**Exercise requirements:**
Lines in the records below that contain the word "مقادیر" must each be copied.

Records for this exercise Block Start

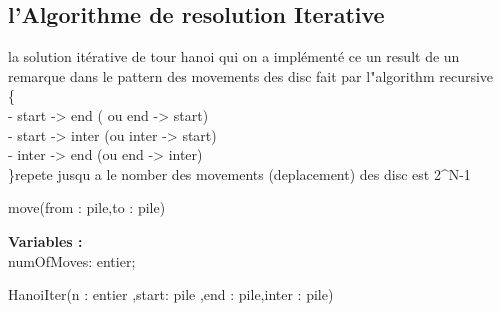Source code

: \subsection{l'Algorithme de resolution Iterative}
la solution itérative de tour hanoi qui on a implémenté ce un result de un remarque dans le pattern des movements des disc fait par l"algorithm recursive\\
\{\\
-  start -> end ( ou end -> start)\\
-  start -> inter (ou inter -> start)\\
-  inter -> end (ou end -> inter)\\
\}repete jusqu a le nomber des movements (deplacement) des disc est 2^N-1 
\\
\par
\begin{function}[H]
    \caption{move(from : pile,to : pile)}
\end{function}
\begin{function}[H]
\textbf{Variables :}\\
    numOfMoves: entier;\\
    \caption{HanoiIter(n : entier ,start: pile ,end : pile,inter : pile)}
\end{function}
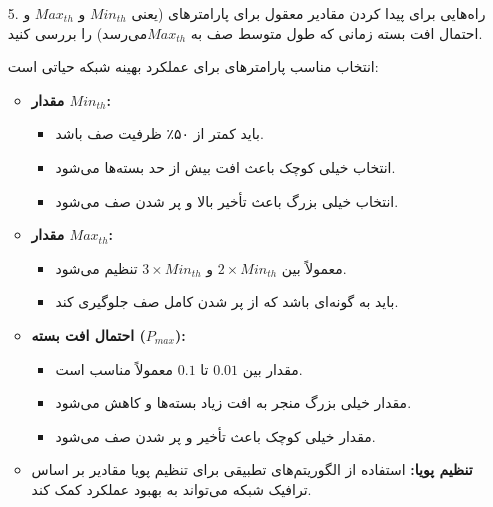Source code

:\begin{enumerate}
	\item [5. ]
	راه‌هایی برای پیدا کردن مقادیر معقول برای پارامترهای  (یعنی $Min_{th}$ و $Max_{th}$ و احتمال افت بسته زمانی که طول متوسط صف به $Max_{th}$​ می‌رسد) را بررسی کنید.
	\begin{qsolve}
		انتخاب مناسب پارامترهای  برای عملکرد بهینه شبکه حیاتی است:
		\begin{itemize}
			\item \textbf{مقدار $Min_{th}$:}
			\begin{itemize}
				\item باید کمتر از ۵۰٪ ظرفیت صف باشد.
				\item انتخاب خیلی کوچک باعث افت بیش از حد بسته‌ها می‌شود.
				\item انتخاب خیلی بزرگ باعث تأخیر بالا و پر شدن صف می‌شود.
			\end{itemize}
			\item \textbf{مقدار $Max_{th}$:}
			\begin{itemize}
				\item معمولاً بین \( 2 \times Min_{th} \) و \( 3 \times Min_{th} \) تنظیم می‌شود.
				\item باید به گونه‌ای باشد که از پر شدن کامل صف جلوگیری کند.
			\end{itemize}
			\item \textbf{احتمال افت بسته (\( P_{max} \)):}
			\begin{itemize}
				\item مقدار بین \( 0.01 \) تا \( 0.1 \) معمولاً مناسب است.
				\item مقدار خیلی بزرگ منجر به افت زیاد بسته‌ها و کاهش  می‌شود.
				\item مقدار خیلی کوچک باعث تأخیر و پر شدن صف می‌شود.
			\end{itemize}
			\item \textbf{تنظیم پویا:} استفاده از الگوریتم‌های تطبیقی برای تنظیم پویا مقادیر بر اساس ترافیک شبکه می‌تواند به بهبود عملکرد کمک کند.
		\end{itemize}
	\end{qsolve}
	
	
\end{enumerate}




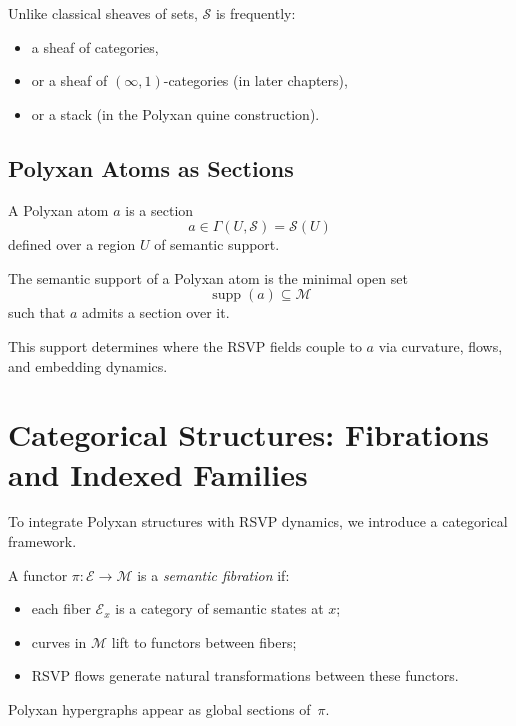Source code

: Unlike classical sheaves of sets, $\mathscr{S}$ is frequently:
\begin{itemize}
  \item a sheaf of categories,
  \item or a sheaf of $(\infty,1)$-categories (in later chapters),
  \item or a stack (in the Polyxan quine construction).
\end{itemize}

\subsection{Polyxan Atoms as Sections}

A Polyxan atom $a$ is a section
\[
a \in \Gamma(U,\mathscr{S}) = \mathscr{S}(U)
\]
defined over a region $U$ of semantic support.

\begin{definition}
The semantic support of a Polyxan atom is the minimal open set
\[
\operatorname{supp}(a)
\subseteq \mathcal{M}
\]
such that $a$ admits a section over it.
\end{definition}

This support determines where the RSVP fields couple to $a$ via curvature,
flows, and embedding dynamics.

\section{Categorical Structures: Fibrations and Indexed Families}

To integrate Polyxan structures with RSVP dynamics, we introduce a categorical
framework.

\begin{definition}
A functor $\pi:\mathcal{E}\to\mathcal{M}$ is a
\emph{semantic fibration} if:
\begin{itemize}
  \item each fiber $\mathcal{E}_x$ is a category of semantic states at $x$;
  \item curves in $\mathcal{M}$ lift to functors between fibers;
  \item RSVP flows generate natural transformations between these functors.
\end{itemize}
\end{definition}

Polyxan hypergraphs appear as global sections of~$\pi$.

Records for this exercise Block End

**Answer to this task:**
	راه‌هایی برای پیدا کردن مقادیر معقول برای پارامترهای  (یعنی $Min_{th}$ و $Max_{th}$ و احتمال افت بسته زمانی که طول متوسط صف به $Max_{th}$​ می‌رسد) را بررسی کنید.
			\item \textbf{تنظیم پویا:} استفاده از الگوریتم‌های تطبیقی برای تنظیم پویا مقادیر بر اساس ترافیک شبکه می‌تواند به بهبود عملکرد کمک کند.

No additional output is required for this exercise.